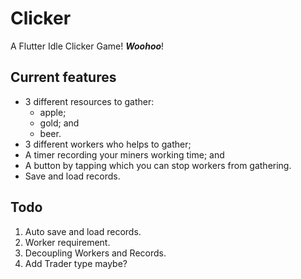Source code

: # Clicker

A Flutter Idle Clicker Game! ***Woohoo***!

## Current features

- 3 different resources to gather:
  - apple;
  - gold; and
  - beer.
- 3 different workers who helps to gather;
- A timer recording your miners working time; and
- A button by tapping which you can stop workers from gathering.
- Save and load records.

## Todo

1. Auto save and load records.
2. Worker requirement.
3. Decoupling Workers and Records.
4. Add Trader type maybe?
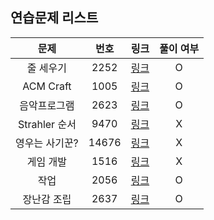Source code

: ## 연습문제 리스트
|문제|번호|링크|풀이 여부|
|:---:|:---:|:---:|:---:|
|줄 세우기|2252|[링크](http://boj.kr/2252)|O|
|ACM Craft|1005|[링크](http://boj.kr/1005)|O|
|음악프로그램|2623|[링크](http://boj.kr/2623)|O|
|Strahler 순서|9470|[링크](http://boj.kr/9470)|X|
|영우는 사기꾼?|14676|[링크](http://boj.kr/14676)|X|
|게임 개발|1516|[링크](http://boj.kr/1516)|X|
|작업|2056|[링크](http://boj.kr/2056)|O|
|장난감 조립|2637|[링크](http://boj.kr/2637)|O|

[Exercise objective] Look through the entries above, and wherever a line holds the string "http", copy it.

[Answer space]
|줄 세우기|2252|[링크](http://boj.kr/2252)|O|
|ACM Craft|1005|[링크](http://boj.kr/1005)|O|
|음악프로그램|2623|[링크](http://boj.kr/2623)|O|
|Strahler 순서|9470|[링크](http://boj.kr/9470)|X|
|영우는 사기꾼?|14676|[링크](http://boj.kr/14676)|X|
|게임 개발|1516|[링크](http://boj.kr/1516)|X|
|작업|2056|[링크](http://boj.kr/2056)|O|
|장난감 조립|2637|[링크](http://boj.kr/2637)|O|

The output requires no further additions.